Aku tak tahu harus mengucapkan apa lagi ke dia, sekarang keadaan kami sangatlah canggung, tak ada pembicaraan yang terucapkan sepatah katapun. Aku hanya menghela napas dan berniat untuk mengucapkan undur diri karena ada hal yang sibuk sebagai alasan.

"Umi..." Suara anak kecil itu membuat ku terkejut dan memelih melihatnya secara fokus, ternyata Ana lah yang memanggilku.

"Eh ana, dengan siapa kesini ?" Tanyaku, aku berjongkok di hadapannya. Keadaannya sekarang lebih baik dari pada yang kemarin, sekarang ia lebih ceria.

"Dengan nenek, umi." Kata Ana, sambil menunjuk neneknya yang berjalan kearah kami.

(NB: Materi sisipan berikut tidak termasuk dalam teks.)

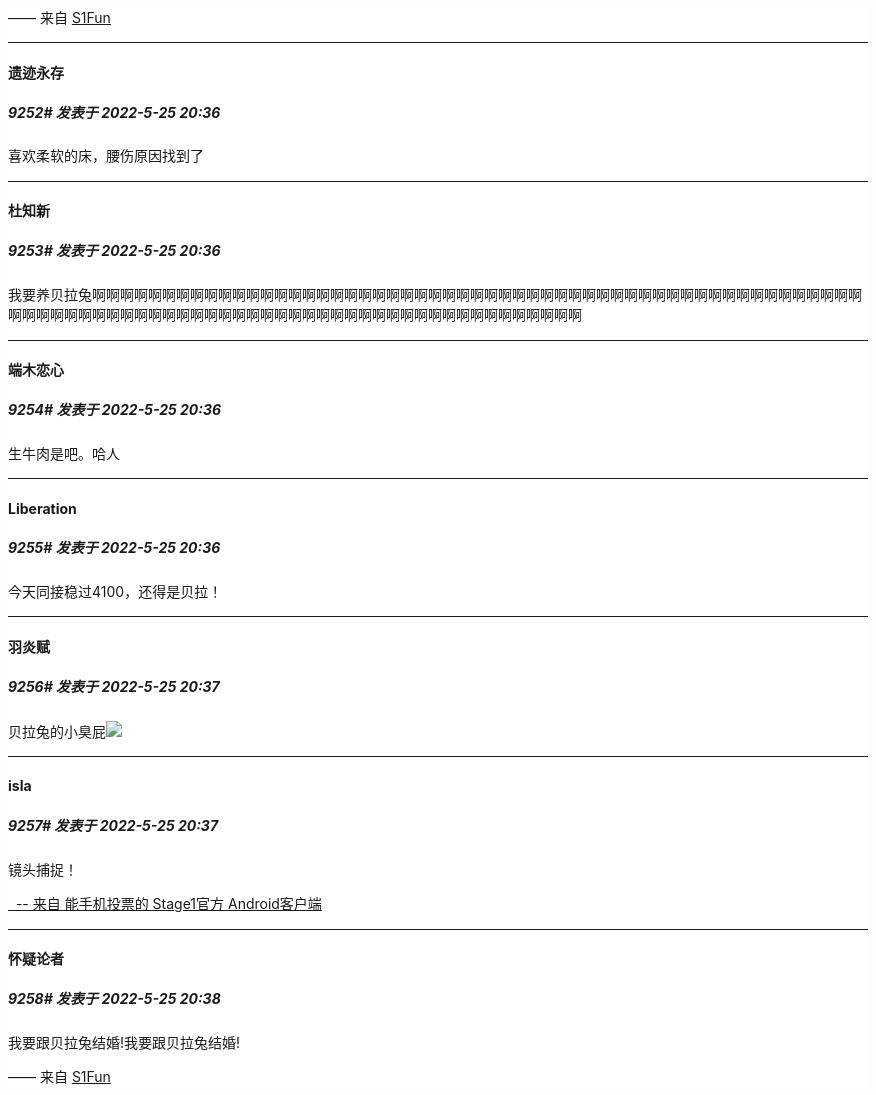 —— 来自 [S1Fun](https://s1fun.koalcat.com)

*****

####  遗迹永存  
##### 9252#       发表于 2022-5-25 20:36

喜欢柔软的床，腰伤原因找到了

*****

####  杜知新  
##### 9253#       发表于 2022-5-25 20:36

我要养贝拉兔啊啊啊啊啊啊啊啊啊啊啊啊啊啊啊啊啊啊啊啊啊啊啊啊啊啊啊啊啊啊啊啊啊啊啊啊啊啊啊啊啊啊啊啊啊啊啊啊啊啊啊啊啊啊啊啊啊啊啊啊啊啊啊啊啊啊啊啊啊啊啊啊啊啊啊啊啊啊啊啊啊啊啊啊啊啊啊啊啊啊啊啊啊啊啊啊

*****

####  端木恋心  
##### 9254#       发表于 2022-5-25 20:36

生牛肉是吧。哈人

*****

####  Liberation  
##### 9255#       发表于 2022-5-25 20:36

今天同接稳过4100，还得是贝拉！

*****

####  羽炎赋  
##### 9256#       发表于 2022-5-25 20:37

贝拉兔的小臭屁<img src="https://static.saraba1st.com/image/smiley/face2017/077.png" referrerpolicy="no-referrer">

*****

####  isla  
##### 9257#       发表于 2022-5-25 20:37

镜头捕捉！

[  -- 来自 能手机投票的 Stage1官方 Android客户端](https://www.coolapk.com/apk/140634)

*****

####  怀疑论者  
##### 9258#       发表于 2022-5-25 20:38

我要跟贝拉兔结婚!我要跟贝拉兔结婚!

—— 来自 [S1Fun](https://s1fun.koalcat.com)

Aku mengucapkan salam dan mencium tangan ibunya dokter bahtiar, ibunya orang yang sangat baik ku rasa, ramah dan tidak pelit tersenyum ke semua orang. Setelah beberapa lama memperkenal kan diri masing-masing akhirnya ibu Haura membuka pertanyaan yang membuatku ragu menjawabnya.

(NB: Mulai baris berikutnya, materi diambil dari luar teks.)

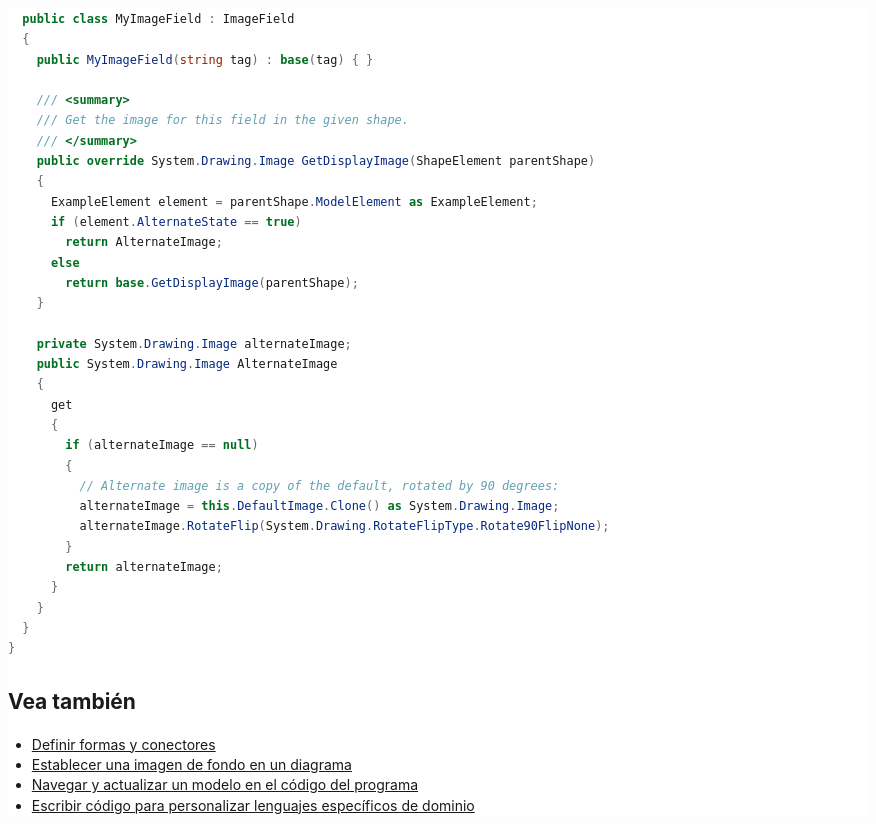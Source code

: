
```csharp
  public class MyImageField : ImageField
  {
    public MyImageField(string tag) : base(tag) { }

    /// <summary>
    /// Get the image for this field in the given shape.
    /// </summary>
    public override System.Drawing.Image GetDisplayImage(ShapeElement parentShape)
    {
      ExampleElement element = parentShape.ModelElement as ExampleElement;
      if (element.AlternateState == true)
        return AlternateImage;
      else
        return base.GetDisplayImage(parentShape);
    }

    private System.Drawing.Image alternateImage;
    public System.Drawing.Image AlternateImage
    {
      get
      {
        if (alternateImage == null)
        {
          // Alternate image is a copy of the default, rotated by 90 degrees:
          alternateImage = this.DefaultImage.Clone() as System.Drawing.Image;
          alternateImage.RotateFlip(System.Drawing.RotateFlipType.Rotate90FlipNone);
        }
        return alternateImage;
      }
    }
  }
}
```

## <a name="see-also"></a>Vea también

- [Definir formas y conectores](../modeling/defining-shapes-and-connectors.md)
- [Establecer una imagen de fondo en un diagrama](../modeling/setting-a-background-image-on-a-diagram.md)
- [Navegar y actualizar un modelo en el código del programa](../modeling/navigating-and-updating-a-model-in-program-code.md)
- [Escribir código para personalizar lenguajes específicos de dominio](../modeling/writing-code-to-customise-a-domain-specific-language.md)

"Kok bisa sih Ana memanggil kamu umi, Oraida ?" Tanya ibu Haura, ibu dari Bahtiar. Dia sedikit terkekeh.

"Gak tau buk, mungkin Ana melihatku dengan pakaian berniqab ini menganggap panggilan umi lah yang pantas." Kataku sedikit terkekeh.

"Gak kok umi, umi mirip umiku." Katanya. Ucapan ana membuat hati kecilku berdesir.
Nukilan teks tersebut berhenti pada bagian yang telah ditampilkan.